# Prompt:
Output a verbatim copy of the data, cut off after the line that contains "该离子可看作是八面体型配合物".
──────── Data shown ────────
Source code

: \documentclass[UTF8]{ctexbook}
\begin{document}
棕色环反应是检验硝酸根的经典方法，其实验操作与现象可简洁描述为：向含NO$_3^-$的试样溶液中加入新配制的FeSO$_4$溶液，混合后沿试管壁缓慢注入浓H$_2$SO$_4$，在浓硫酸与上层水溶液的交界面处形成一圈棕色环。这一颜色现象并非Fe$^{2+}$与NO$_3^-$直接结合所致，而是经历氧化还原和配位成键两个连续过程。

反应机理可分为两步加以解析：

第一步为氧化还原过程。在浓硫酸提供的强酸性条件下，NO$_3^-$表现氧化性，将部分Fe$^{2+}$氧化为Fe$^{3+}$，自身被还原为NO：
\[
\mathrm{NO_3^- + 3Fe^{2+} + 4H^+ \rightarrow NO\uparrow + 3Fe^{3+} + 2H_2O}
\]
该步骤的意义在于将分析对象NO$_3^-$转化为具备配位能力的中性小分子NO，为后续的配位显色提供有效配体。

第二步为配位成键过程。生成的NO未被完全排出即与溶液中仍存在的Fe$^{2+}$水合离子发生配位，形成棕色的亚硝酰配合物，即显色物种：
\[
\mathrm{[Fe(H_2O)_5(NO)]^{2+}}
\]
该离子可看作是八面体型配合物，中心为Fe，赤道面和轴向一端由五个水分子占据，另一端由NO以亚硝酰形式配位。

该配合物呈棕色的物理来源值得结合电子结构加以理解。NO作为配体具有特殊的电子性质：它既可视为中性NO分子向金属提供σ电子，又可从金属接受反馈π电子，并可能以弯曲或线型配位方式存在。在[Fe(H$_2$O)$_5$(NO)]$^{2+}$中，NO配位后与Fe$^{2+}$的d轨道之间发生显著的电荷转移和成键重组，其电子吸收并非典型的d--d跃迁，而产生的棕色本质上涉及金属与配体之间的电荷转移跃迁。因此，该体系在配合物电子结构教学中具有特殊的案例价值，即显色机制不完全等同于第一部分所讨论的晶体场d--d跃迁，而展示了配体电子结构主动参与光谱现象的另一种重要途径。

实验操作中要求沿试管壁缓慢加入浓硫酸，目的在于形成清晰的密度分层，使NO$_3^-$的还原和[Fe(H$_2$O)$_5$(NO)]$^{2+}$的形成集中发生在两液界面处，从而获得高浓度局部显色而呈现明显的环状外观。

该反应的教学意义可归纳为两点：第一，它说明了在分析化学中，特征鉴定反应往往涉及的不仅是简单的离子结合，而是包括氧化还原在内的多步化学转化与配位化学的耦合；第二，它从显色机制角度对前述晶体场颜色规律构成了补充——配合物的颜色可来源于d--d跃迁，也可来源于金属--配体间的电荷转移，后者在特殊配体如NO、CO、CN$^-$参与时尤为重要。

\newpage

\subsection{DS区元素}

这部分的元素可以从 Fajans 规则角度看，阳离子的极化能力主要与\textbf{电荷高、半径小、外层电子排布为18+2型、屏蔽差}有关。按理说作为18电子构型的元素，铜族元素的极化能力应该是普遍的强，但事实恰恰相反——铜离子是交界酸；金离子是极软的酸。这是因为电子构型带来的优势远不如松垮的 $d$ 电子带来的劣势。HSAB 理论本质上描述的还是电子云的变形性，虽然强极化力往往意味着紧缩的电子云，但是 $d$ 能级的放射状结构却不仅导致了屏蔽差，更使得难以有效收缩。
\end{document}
────────
# Solution to the problem:
Source code

: \documentclass[UTF8]{ctexbook}
\begin{document}
棕色环反应是检验硝酸根的经典方法，其实验操作与现象可简洁描述为：向含NO$_3^-$的试样溶液中加入新配制的FeSO$_4$溶液，混合后沿试管壁缓慢注入浓H$_2$SO$_4$，在浓硫酸与上层水溶液的交界面处形成一圈棕色环。这一颜色现象并非Fe$^{2+}$与NO$_3^-$直接结合所致，而是经历氧化还原和配位成键两个连续过程。

反应机理可分为两步加以解析：

第一步为氧化还原过程。在浓硫酸提供的强酸性条件下，NO$_3^-$表现氧化性，将部分Fe$^{2+}$氧化为Fe$^{3+}$，自身被还原为NO：
\[
\mathrm{NO_3^- + 3Fe^{2+} + 4H^+ \rightarrow NO\uparrow + 3Fe^{3+} + 2H_2O}
\]
该步骤的意义在于将分析对象NO$_3^-$转化为具备配位能力的中性小分子NO，为后续的配位显色提供有效配体。

第二步为配位成键过程。生成的NO未被完全排出即与溶液中仍存在的Fe$^{2+}$水合离子发生配位，形成棕色的亚硝酰配合物，即显色物种：
\[
\mathrm{[Fe(H_2O)_5(NO)]^{2+}}
\]
该离子可看作是八面体型配合物，中心为Fe，赤道面和轴向一端由五个水分子占据，另一端由NO以亚硝酰形式配位。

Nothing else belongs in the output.